Word for word, transcribe the material below from its first line to the line with "- [Prettier](https://prettier.io/)", both included.

════════

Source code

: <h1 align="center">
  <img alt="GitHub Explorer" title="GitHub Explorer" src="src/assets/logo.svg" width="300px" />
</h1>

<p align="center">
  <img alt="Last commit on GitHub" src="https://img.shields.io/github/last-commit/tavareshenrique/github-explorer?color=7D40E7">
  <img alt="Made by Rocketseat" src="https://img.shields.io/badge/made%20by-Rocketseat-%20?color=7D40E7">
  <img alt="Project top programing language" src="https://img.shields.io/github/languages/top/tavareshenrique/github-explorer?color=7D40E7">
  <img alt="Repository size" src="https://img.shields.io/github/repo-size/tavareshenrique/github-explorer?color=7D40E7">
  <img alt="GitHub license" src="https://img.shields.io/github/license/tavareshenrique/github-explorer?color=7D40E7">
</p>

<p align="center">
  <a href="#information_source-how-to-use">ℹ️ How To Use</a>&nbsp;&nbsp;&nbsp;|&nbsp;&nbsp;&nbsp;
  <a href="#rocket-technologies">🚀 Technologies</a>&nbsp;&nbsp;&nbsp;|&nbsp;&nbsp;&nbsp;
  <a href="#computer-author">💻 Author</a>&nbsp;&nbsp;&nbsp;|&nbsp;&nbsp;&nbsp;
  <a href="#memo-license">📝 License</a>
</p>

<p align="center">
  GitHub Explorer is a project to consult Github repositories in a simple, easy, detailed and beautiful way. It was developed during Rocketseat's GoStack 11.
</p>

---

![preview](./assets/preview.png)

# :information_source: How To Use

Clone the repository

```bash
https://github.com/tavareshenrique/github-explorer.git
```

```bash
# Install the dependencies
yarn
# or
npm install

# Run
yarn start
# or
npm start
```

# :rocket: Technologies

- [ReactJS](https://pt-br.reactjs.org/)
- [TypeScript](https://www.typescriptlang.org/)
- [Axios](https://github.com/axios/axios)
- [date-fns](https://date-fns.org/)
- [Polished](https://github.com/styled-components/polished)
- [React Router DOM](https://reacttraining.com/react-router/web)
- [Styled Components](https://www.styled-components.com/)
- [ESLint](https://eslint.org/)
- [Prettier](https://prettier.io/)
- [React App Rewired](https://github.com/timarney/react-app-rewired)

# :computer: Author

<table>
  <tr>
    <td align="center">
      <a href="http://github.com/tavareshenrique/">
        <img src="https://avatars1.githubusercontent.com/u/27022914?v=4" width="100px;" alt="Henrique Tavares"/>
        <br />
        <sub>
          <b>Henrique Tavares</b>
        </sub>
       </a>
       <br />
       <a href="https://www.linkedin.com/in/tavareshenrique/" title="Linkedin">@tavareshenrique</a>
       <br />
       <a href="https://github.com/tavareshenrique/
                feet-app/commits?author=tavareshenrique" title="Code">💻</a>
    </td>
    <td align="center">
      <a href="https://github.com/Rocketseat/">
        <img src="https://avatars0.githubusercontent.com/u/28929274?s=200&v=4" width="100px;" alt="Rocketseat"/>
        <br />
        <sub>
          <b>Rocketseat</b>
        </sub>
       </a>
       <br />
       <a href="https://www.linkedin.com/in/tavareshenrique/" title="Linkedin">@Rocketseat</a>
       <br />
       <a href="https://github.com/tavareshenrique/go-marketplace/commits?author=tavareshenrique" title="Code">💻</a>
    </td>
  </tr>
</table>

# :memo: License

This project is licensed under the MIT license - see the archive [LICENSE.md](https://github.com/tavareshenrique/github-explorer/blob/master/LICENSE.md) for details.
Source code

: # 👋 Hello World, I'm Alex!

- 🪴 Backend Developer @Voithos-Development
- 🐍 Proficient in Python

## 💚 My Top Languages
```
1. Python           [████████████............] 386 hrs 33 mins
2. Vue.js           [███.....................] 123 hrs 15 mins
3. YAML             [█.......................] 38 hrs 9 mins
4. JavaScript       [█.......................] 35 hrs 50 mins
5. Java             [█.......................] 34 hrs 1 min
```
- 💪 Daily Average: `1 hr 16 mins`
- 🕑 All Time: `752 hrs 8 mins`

════════

### [ANSWER FOR THIS EXERCISE]
Source code

: <h1 align="center">
  <img alt="GitHub Explorer" title="GitHub Explorer" src="src/assets/logo.svg" width="300px" />
</h1>

<p align="center">
  <img alt="Last commit on GitHub" src="https://img.shields.io/github/last-commit/tavareshenrique/github-explorer?color=7D40E7">
  <img alt="Made by Rocketseat" src="https://img.shields.io/badge/made%20by-Rocketseat-%20?color=7D40E7">
  <img alt="Project top programing language" src="https://img.shields.io/github/languages/top/tavareshenrique/github-explorer?color=7D40E7">
  <img alt="Repository size" src="https://img.shields.io/github/repo-size/tavareshenrique/github-explorer?color=7D40E7">
  <img alt="GitHub license" src="https://img.shields.io/github/license/tavareshenrique/github-explorer?color=7D40E7">
</p>

<p align="center">
  <a href="#information_source-how-to-use">ℹ️ How To Use</a>&nbsp;&nbsp;&nbsp;|&nbsp;&nbsp;&nbsp;
  <a href="#rocket-technologies">🚀 Technologies</a>&nbsp;&nbsp;&nbsp;|&nbsp;&nbsp;&nbsp;
  <a href="#computer-author">💻 Author</a>&nbsp;&nbsp;&nbsp;|&nbsp;&nbsp;&nbsp;
  <a href="#memo-license">📝 License</a>
</p>

<p align="center">
  GitHub Explorer is a project to consult Github repositories in a simple, easy, detailed and beautiful way. It was developed during Rocketseat's GoStack 11.
</p>

---

![preview](./assets/preview.png)

# :information_source: How To Use

Clone the repository

```bash
https://github.com/tavareshenrique/github-explorer.git
```

```bash
# Install the dependencies
yarn
# or
npm install

# Run
yarn start
# or
npm start
```

# :rocket: Technologies

- [ReactJS](https://pt-br.reactjs.org/)
- [TypeScript](https://www.typescriptlang.org/)
- [Axios](https://github.com/axios/axios)
- [date-fns](https://date-fns.org/)
- [Polished](https://github.com/styled-components/polished)
- [React Router DOM](https://reacttraining.com/react-router/web)
- [Styled Components](https://www.styled-components.com/)
- [ESLint](https://eslint.org/)
- [Prettier](https://prettier.io/)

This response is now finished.